== Problem description ==
The entries shown next need to be written again word for word.

== Source data ==
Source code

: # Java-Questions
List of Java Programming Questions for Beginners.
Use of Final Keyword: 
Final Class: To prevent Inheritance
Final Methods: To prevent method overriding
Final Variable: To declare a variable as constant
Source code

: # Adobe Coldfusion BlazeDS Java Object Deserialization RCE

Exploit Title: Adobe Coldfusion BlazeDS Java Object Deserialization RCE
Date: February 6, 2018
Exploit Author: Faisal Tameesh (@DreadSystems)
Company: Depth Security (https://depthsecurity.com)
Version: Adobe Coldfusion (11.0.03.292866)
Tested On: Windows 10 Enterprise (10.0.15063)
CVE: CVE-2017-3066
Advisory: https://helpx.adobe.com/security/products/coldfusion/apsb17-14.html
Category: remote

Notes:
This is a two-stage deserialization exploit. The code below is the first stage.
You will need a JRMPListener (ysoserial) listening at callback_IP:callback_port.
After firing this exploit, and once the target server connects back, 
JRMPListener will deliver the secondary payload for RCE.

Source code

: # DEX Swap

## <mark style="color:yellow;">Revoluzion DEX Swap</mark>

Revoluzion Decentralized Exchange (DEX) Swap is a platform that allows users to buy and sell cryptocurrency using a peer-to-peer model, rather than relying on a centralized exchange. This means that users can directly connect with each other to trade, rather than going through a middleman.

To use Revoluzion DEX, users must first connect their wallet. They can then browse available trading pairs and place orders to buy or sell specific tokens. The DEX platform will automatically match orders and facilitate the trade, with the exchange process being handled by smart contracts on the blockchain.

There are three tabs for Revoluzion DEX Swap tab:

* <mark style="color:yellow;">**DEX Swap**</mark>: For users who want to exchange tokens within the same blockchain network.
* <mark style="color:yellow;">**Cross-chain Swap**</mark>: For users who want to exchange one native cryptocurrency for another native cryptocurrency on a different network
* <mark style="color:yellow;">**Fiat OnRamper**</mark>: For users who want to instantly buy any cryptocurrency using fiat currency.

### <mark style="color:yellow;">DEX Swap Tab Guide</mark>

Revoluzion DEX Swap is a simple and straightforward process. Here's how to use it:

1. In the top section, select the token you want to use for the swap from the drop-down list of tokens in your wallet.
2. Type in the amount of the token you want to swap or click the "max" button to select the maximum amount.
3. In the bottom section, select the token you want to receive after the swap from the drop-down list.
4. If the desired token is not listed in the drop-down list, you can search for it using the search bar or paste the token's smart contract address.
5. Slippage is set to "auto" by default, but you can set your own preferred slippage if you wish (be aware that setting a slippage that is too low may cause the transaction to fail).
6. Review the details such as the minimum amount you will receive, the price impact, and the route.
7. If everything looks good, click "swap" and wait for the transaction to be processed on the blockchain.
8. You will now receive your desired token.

== Written answer ==
Source code

: # Java-Questions
List of Java Programming Questions for Beginners.
Use of Final Keyword: 
Final Class: To prevent Inheritance
Final Methods: To prevent method overriding
Final Variable: To declare a variable as constant
Source code

: # Adobe Coldfusion BlazeDS Java Object Deserialization RCE

Exploit Title: Adobe Coldfusion BlazeDS Java Object Deserialization RCE
Date: February 6, 2018
Exploit Author: Faisal Tameesh (@DreadSystems)
Company: Depth Security (https://depthsecurity.com)
Version: Adobe Coldfusion (11.0.03.292866)
Tested On: Windows 10 Enterprise (10.0.15063)
CVE: CVE-2017-3066
Advisory: https://helpx.adobe.com/security/products/coldfusion/apsb17-14.html
Category: remote

Notes:
This is a two-stage deserialization exploit. The code below is the first stage.
You will need a JRMPListener (ysoserial) listening at callback_IP:callback_port.
After firing this exploit, and once the target server connects back, 
JRMPListener will deliver the secondary payload for RCE.

Source code

: # DEX Swap

## <mark style="color:yellow;">Revoluzion DEX Swap</mark>

Revoluzion Decentralized Exchange (DEX) Swap is a platform that allows users to buy and sell cryptocurrency using a peer-to-peer model, rather than relying on a centralized exchange. This means that users can directly connect with each other to trade, rather than going through a middleman.

To use Revoluzion DEX, users must first connect their wallet. They can then browse available trading pairs and place orders to buy or sell specific tokens. The DEX platform will automatically match orders and facilitate the trade, with the exchange process being handled by smart contracts on the blockchain.

There are three tabs for Revoluzion DEX Swap tab:

* <mark style="color:yellow;">**DEX Swap**</mark>: For users who want to exchange tokens within the same blockchain network.
* <mark style="color:yellow;">**Cross-chain Swap**</mark>: For users who want to exchange one native cryptocurrency for another native cryptocurrency on a different network
* <mark style="color:yellow;">**Fiat OnRamper**</mark>: For users who want to instantly buy any cryptocurrency using fiat currency.

### <mark style="color:yellow;">DEX Swap Tab Guide</mark>

Revoluzion DEX Swap is a simple and straightforward process. Here's how to use it:

1. In the top section, select the token you want to use for the swap from the drop-down list of tokens in your wallet.
2. Type in the amount of the token you want to swap or click the "max" button to select the maximum amount.
3. In the bottom section, select the token you want to receive after the swap from the drop-down list.
4. If the desired token is not listed in the drop-down list, you can search for it using the search bar or paste the token's smart contract address.
5. Slippage is set to "auto" by default, but you can set your own preferred slippage if you wish (be aware that setting a slippage that is too low may cause the transaction to fail).
6. Review the details such as the minimum amount you will receive, the price impact, and the route.
7. If everything looks good, click "swap" and wait for the transaction to be processed on the blockchain.
8. You will now receive your desired token.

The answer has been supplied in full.